Dans les dix dernières années de sa vie, c’est vers l’éducation populaire qu’il revint, en participant à la fondation en 2011 de l’Université populaire du 14e dont il fut pendant plus de dix ans coprésident. Il put là mettre en valeur toute son expérience passée. Il insistait toujours sur l’importance de la démocratisation de la culture (toute la culture, tant la culture populaire que la culture artistique, littéraire et universitaire) et de son lien avec l’engagement citoyen, c’était le sens profond, disait-il d’une Université populaire.

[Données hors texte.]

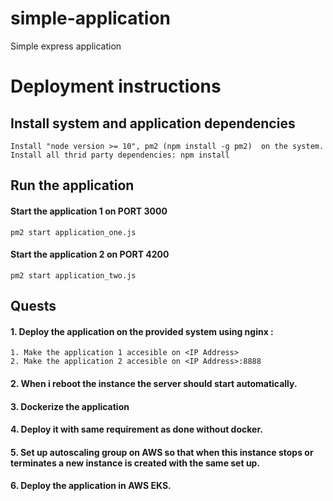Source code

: # simple-application

Simple express application

# Deployment instructions

## Install system and application dependencies

    Install "node version >= 10", pm2 (npm install -g pm2)  on the system.
    Install all thrid party dependencies: npm install

## Run the application

#### Start the application 1 on PORT 3000
    pm2 start application_one.js 
#### Start the application 2 on PORT 4200
    pm2 start application_two.js

## Quests

#### 1. Deploy the application on the provided system using nginx :
    1. Make the application 1 accesible on <IP Address> 
    2. Make the application 2 accesible on <IP Address>:8888
#### 2. When i reboot the instance the server should start automatically. 
#### 3. Dockerize the application 
#### 4. Deploy it with same requirement as done without docker.
#### 5. Set up autoscaling group on AWS so that when this instance stops or terminates a new instance is created with the same set up. 
#### 6. Deploy the application in AWS EKS.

Alain n’était pas un saint ! Ses colères étaient redoutables ; il avait ses têtes, ses passions, ses combats. Il était exigeant, pour lui, pour ses proches et pour les autres. Il pouvait être sauvage, il fallait gagner sa confiance. L’homme était aussi d’une grande sensibilité. L’émotion pouvait le gagner et le fragiliser. Mais sa conscience le conduisait toujours sur le chemin de l’entraide, de la solidarité. Sa modestie était celle de ceux qui sont guidés par le sentiment de la fraternité et la passion de l’égalité.